2 Ways to Make Kid #2 a Smooth Transition

Family sitting with newborn baby on couch illustration.

Having your first kid is a huge adjustment. A baby bomb drops from the sky, or at least a gurney, and explodes your old routines and way of being in the world. It can be a stressful experience (less so if you follow these tips), as you pretty much have no idea what you’re doing. You’re figuring out everything for the first time, learning by trial and error, and worried you’re not doing stuff right.

In comparison, having your second kid is a cakewalk. You feel like an old veteran. You’ve been down this road before and pretty much know what to expect and how to proceed.
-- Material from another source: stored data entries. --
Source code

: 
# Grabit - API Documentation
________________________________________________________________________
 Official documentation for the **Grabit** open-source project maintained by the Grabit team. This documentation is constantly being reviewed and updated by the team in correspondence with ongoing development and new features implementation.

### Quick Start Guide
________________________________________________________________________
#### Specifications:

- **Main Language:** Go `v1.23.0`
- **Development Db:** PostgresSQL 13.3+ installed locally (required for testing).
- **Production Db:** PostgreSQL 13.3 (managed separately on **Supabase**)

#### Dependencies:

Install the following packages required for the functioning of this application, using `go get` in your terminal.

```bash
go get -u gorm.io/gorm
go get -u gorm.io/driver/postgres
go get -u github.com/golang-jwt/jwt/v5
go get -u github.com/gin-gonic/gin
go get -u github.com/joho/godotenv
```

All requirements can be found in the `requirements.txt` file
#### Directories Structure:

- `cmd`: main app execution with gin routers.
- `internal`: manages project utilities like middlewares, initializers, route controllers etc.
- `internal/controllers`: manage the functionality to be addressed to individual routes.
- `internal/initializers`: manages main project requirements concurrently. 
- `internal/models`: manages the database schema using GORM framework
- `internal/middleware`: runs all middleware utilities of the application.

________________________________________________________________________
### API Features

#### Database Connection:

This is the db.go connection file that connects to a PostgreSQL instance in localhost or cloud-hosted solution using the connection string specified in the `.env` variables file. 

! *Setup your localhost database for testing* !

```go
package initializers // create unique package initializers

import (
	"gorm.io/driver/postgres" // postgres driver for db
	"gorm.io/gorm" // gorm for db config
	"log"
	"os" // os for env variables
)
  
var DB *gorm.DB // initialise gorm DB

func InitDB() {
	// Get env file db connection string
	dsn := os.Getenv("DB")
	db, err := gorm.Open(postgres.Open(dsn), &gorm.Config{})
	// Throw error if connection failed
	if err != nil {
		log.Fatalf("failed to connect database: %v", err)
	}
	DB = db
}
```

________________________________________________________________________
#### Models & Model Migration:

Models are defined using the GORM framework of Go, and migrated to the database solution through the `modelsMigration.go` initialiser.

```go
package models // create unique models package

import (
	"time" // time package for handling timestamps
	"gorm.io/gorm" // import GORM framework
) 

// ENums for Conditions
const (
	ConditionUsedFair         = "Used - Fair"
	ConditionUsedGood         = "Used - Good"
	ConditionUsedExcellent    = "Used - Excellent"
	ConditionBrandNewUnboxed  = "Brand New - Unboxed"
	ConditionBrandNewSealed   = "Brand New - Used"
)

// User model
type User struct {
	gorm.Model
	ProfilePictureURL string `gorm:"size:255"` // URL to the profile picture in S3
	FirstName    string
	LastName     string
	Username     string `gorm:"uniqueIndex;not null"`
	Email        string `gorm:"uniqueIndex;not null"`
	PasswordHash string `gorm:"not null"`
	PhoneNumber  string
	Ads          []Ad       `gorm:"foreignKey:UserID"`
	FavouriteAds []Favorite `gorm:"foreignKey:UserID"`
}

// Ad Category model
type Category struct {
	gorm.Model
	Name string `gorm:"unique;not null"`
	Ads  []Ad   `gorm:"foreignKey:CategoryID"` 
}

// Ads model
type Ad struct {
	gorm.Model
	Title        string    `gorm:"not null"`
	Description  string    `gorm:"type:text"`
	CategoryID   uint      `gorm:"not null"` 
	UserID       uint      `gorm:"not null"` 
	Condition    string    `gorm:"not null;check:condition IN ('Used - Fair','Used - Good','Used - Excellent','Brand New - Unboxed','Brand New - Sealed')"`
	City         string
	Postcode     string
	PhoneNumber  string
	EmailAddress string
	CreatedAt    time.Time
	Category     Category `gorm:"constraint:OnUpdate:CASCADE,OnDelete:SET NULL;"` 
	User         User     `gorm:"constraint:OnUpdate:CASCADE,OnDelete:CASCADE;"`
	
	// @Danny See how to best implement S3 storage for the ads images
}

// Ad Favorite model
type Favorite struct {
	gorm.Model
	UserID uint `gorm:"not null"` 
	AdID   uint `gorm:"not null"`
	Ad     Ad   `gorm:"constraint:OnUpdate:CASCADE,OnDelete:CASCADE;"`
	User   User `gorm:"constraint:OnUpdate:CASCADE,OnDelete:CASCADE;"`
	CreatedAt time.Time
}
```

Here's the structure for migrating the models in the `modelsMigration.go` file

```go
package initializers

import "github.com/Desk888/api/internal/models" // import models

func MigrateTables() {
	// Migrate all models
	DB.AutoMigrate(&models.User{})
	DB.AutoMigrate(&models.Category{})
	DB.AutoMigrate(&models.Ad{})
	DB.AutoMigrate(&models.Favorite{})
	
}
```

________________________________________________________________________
You’re usually a lot more relaxed.

Yes, the arrival of your second kid is usually a pretty straightforward affair. But there are two new things this time around to be aware of, and today we’ll offer some advice on how to address them and smooth the transition to becoming a family of four.

Tip #1:  Give Your Firstborn Dedicated Attention and Support

Having your second kid is just like having your first, except for one important wild card: rather than bringing your baby home to an empty house, you’ll be returning to territory that’s already been marked and occupied by child #1.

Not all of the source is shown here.